ついでに席替えでは一護の隣の席になる予定だ。

 どうしてそんな事をするかと言えば遡ること数ヶ月前。

 平子達『仮面の軍勢』の撫で回したくなるくらい可愛い娘、平子撫子が初めての学校生活を送る為浦原商店に下宿し女子高生をエンジョイしている頃。

 撫子とフラグの立っている喧嘩っぱやいオレンジ髪のクラスメイト、黒崎一護がとある理由で死神代行となった。

 一護の持っている虚の力は強大過ぎて、制御を覚えなければ本人も空座町もいつ消えてもおかしくない。なので『仮面の軍勢』の仲間に引き入れて力の使い方を教えてやろう、ついでに可愛い娘の恋路を手助けしてやろうという話が軍勢内で持ち上がった。

 本当は撫子を勧誘係にしようと計画していたが、撫子は朽木ルキアを助けに友人達と尸魂界へ行った先で藍染に攫われてしまい、現世に帰って来ていないのだ。


おのれ藍染。俺達の可愛い娘を攫ったクソ野郎。何かいい感じにさっぱり死ねると思うなよ。軍勢の殺意はMAXである。


 そんなわけで、撫子の母である平子が空座第一高校に転校生として通う事になったのだ。


「誰もおらへんな……」

 全員出払っているので、答えは帰ってこない。

 しんと静まり返った部屋の中、平子はふむ、と腕を組む。自分がすべき事はこの制服に袖を通し、浦原の寸法が正しいか確認する事である。わかっているが躊躇してしまう。

「…うし、行くぞ、着るぞ」

 一人呟き、部屋の鍵とカーテンを閉めて自分の着ている服をまず脱ぎ始める。

 するすると服を脱ぎ、一呼吸置いて制服を身に纏う。着替えにそう時間は掛からなかった。

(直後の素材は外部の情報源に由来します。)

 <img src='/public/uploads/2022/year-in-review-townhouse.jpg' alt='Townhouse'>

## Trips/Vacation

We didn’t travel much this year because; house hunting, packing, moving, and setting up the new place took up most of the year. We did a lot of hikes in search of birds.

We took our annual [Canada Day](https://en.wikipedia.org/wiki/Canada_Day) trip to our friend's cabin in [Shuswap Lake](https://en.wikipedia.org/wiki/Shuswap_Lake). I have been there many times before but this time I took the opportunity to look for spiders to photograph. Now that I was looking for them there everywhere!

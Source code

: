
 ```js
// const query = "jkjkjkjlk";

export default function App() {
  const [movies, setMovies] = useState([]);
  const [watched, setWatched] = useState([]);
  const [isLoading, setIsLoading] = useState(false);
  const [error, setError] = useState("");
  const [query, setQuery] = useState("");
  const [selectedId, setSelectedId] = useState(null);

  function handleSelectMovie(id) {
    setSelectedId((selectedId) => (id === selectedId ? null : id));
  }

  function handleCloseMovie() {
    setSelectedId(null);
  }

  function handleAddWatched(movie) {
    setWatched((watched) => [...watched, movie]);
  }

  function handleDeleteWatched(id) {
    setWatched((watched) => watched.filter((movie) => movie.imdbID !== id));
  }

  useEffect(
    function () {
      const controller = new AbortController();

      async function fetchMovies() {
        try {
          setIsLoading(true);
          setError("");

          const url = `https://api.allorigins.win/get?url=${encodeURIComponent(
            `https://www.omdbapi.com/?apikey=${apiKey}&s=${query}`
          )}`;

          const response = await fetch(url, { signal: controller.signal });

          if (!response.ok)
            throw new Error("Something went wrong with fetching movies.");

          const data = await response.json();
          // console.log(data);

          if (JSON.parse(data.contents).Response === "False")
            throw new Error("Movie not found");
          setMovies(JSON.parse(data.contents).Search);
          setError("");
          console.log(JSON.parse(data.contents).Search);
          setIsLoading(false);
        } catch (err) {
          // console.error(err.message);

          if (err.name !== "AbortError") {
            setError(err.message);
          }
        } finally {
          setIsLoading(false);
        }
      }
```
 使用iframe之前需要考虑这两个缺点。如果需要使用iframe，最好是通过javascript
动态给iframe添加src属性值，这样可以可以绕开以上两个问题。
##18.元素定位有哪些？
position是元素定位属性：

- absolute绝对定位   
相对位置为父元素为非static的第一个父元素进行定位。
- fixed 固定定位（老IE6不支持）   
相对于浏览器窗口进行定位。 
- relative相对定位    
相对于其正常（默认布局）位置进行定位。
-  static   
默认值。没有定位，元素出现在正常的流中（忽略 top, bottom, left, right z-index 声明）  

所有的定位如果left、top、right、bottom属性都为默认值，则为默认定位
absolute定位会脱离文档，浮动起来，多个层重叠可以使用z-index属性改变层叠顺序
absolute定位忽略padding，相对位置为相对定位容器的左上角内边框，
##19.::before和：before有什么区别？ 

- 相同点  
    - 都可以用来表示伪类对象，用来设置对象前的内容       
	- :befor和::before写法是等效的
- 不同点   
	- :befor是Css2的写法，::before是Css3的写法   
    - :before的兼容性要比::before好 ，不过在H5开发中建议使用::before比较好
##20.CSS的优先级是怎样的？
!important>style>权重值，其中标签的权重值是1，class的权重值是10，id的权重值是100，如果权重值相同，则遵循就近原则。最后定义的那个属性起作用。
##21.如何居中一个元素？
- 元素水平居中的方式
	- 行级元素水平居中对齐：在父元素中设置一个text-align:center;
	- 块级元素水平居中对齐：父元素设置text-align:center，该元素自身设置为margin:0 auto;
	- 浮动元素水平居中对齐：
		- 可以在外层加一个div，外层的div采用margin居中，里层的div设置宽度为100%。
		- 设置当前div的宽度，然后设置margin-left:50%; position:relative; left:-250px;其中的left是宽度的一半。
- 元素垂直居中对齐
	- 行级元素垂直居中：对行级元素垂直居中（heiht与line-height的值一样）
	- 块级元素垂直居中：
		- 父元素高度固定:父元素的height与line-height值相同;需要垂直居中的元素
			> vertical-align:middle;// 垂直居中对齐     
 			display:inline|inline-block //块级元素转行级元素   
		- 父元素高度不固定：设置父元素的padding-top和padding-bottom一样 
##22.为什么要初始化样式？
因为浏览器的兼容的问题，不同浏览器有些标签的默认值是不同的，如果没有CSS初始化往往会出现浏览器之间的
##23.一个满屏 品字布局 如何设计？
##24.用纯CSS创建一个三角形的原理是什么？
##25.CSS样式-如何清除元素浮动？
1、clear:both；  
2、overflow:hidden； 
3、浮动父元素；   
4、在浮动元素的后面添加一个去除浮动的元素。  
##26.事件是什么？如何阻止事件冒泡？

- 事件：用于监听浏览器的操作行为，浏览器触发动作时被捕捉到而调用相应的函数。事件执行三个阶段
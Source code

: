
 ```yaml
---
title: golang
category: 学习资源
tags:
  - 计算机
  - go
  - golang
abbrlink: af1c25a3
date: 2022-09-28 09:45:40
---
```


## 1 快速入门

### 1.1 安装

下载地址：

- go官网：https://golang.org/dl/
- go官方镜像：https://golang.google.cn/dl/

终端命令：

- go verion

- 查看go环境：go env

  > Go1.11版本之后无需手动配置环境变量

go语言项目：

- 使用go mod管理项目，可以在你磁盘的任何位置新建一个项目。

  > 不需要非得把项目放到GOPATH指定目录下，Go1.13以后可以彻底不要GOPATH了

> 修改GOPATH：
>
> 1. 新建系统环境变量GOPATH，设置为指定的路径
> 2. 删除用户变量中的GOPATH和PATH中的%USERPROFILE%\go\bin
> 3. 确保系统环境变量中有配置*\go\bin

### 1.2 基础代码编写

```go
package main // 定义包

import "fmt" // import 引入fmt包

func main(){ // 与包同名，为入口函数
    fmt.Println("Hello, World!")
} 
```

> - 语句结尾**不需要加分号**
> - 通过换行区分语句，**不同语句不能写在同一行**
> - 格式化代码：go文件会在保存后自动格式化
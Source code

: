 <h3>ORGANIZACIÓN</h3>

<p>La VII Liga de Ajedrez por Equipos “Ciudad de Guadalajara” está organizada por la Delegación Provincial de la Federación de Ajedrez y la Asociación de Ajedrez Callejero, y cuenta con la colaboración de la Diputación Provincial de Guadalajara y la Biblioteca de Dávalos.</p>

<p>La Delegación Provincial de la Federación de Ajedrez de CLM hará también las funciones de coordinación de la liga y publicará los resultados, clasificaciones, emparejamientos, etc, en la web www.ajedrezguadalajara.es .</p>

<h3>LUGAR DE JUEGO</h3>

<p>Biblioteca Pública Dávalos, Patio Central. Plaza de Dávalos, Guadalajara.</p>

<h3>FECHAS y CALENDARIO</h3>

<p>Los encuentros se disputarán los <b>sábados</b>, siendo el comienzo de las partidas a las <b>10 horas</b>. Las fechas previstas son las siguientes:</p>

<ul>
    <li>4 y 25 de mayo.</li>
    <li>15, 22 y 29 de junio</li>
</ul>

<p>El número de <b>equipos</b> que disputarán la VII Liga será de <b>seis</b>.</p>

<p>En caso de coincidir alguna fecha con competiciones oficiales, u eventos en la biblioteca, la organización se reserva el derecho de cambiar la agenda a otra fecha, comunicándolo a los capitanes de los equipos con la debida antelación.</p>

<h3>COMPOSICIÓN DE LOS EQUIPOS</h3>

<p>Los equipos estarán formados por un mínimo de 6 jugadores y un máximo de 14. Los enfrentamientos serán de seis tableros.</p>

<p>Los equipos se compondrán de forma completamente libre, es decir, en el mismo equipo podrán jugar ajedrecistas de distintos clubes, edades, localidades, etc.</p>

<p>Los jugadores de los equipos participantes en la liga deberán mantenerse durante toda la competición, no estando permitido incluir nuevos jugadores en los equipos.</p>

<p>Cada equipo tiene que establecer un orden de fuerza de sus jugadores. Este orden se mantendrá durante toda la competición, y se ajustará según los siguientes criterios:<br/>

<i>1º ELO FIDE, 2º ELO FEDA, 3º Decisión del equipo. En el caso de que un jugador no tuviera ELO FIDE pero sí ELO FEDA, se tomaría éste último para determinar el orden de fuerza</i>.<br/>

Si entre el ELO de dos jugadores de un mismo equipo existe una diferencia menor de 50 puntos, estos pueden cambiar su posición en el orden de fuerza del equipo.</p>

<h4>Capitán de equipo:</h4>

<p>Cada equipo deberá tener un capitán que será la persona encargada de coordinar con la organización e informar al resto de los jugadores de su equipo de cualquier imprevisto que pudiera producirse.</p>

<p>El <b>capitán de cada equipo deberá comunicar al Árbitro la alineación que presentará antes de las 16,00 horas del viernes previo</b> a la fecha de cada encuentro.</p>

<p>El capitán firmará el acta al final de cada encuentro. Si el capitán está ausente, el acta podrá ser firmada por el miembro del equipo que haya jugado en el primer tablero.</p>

 鏡を見ると、そこには当然の事ながら空座第一高校の制服を着た平子真子が映っている。

 うむ、と平子は頷く。なかなか悪くはない。ただし、問題があった……それは、


「やっぱり……スカートちょっと、短すぎへんかァ…?これ」


 スカートの丈である。

 ほっそりとした平子の太腿はほとんど見えているではないか。

 着てみただけでも分かるが、鏡に映してみると余計に理解できる。普段ズボンを好んで履いている分、夏だというのに股を抜ける空気がやけに冷たく感じる。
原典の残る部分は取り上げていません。